▸ **Task requirements**
Go through the lines below one by one and count those holding the string "author". Give the count alone.

Data to examine below:

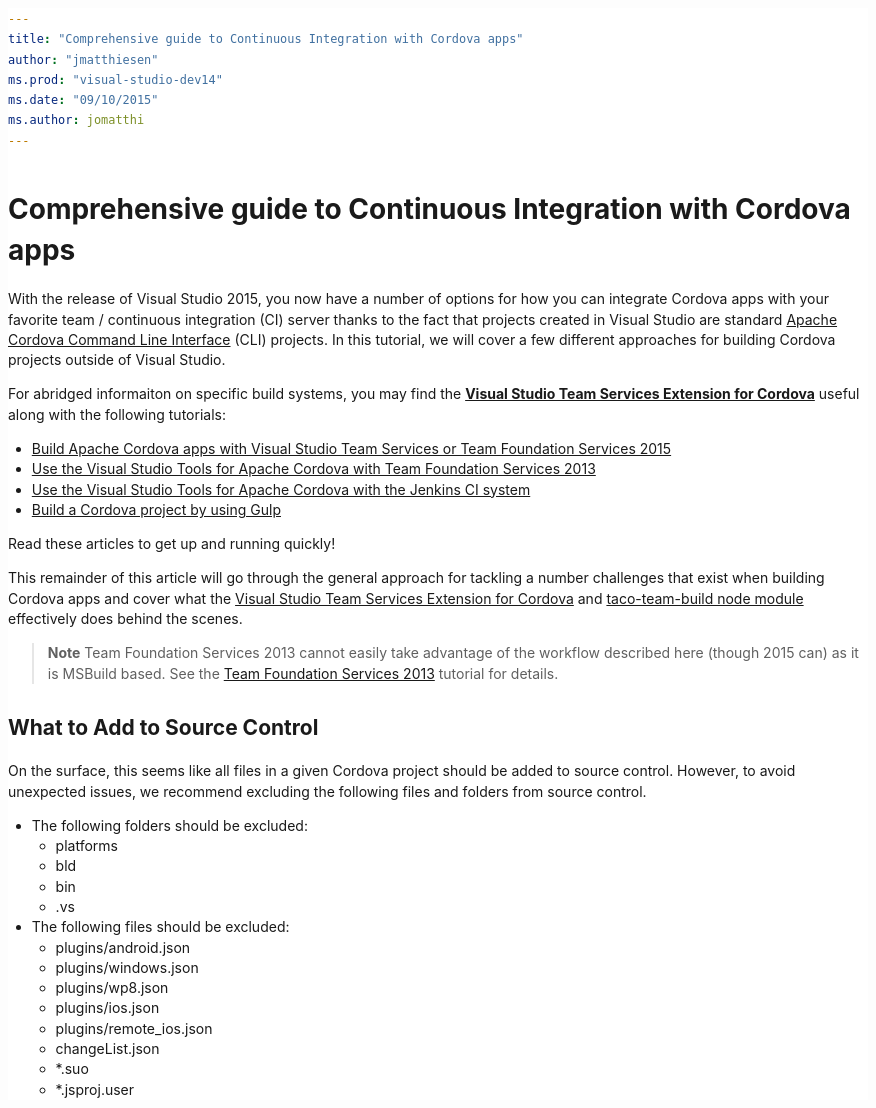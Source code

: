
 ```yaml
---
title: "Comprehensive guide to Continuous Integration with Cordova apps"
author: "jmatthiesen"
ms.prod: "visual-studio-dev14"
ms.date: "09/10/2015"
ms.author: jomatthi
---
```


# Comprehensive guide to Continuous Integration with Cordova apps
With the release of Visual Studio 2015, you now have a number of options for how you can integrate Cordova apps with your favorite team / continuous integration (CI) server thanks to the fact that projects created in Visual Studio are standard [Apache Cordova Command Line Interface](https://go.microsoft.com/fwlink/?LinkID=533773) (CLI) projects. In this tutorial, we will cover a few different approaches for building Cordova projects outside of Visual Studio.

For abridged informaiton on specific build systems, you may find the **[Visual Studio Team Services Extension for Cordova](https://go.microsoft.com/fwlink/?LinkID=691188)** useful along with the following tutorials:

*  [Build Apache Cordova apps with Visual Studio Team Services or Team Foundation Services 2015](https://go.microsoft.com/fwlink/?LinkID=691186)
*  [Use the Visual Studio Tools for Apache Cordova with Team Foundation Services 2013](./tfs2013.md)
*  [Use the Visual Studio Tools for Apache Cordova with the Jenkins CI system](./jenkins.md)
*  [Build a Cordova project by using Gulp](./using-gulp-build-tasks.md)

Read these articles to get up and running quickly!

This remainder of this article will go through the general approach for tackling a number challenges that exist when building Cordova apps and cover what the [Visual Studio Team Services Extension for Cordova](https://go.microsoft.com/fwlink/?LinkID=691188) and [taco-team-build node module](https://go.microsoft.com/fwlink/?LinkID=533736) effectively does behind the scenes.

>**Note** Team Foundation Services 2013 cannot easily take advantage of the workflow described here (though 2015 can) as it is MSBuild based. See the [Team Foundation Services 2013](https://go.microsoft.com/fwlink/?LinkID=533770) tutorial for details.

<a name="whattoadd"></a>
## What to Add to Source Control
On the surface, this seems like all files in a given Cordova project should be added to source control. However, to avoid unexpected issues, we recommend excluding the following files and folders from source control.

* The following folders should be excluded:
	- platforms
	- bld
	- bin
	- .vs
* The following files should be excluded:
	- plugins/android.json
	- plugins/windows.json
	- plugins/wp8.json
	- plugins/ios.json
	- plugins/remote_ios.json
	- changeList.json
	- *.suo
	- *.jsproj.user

End of Data to examine.

▸ **Task result**
2